What the exercise asks:
Leave every picture out and give back the lines below from the first through the line that holds "应该是把自己当作无害的人看待，才做出那种事情来的吧。", exactly as written.

::: Material for this task

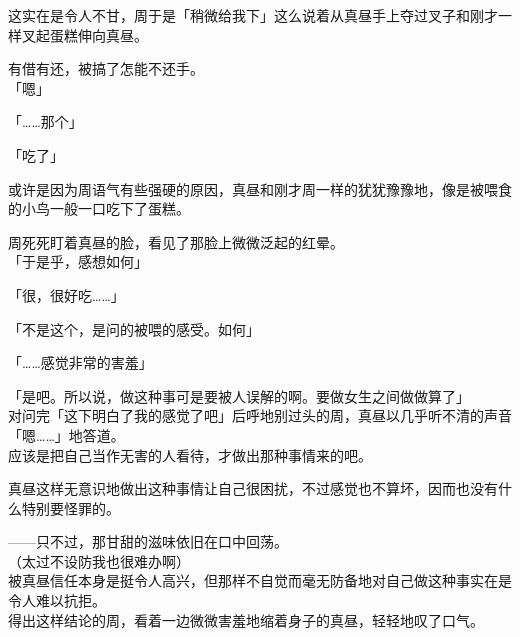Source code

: 这实在是令人不甘，周于是「稍微给我下」这么说着从真昼手上夺过叉子和刚才一样叉起蛋糕伸向真昼。

有借有还，被搞了怎能不还手。\\

「嗯」

「……那个」

「吃了」

或许是因为周语气有些强硬的原因，真昼和刚才周一样的犹犹豫豫地，像是被喂食的小鸟一般一口吃下了蛋糕。

周死死盯着真昼的脸，看见了那脸上微微泛起的红晕。\\

「于是乎，感想如何」

「很，很好吃……」

「不是这个，是问的被喂的感受。如何」

「……感觉非常的害羞」

「是吧。所以说，做这种事可是要被人误解的啊。要做女生之间做做算了」\\

对问完「这下明白了我的感觉了吧」后呼地别过头的周，真昼以几乎听不清的声音「嗯……」地答道。\\

应该是把自己当作无害的人看待，才做出那种事情来的吧。

真昼这样无意识地做出这种事情让自己很困扰，不过感觉也不算坏，因而也没有什么特别要怪罪的。

——只不过，那甘甜的滋味依旧在口中回荡。\\

（太过不设防我也很难办啊）\\

被真昼信任本身是挺令人高兴，但那样不自觉而毫无防备地对自己做这种事实在是令人难以抗拒。\\

得出这样结论的周，看着一边微微害羞地缩着身子的真昼，轻轻地叹了口气。\\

::::::

Solution below:
Source code

: 这实在是令人不甘，周于是「稍微给我下」这么说着从真昼手上夺过叉子和刚才一样叉起蛋糕伸向真昼。

有借有还，被搞了怎能不还手。\\

「嗯」

「……那个」

「吃了」

或许是因为周语气有些强硬的原因，真昼和刚才周一样的犹犹豫豫地，像是被喂食的小鸟一般一口吃下了蛋糕。

周死死盯着真昼的脸，看见了那脸上微微泛起的红晕。\\

「于是乎，感想如何」

「很，很好吃……」

「不是这个，是问的被喂的感受。如何」

「……感觉非常的害羞」

「是吧。所以说，做这种事可是要被人误解的啊。要做女生之间做做算了」\\

对问完「这下明白了我的感觉了吧」后呼地别过头的周，真昼以几乎听不清的声音「嗯……」地答道。\\

应该是把自己当作无害的人看待，才做出那种事情来的吧。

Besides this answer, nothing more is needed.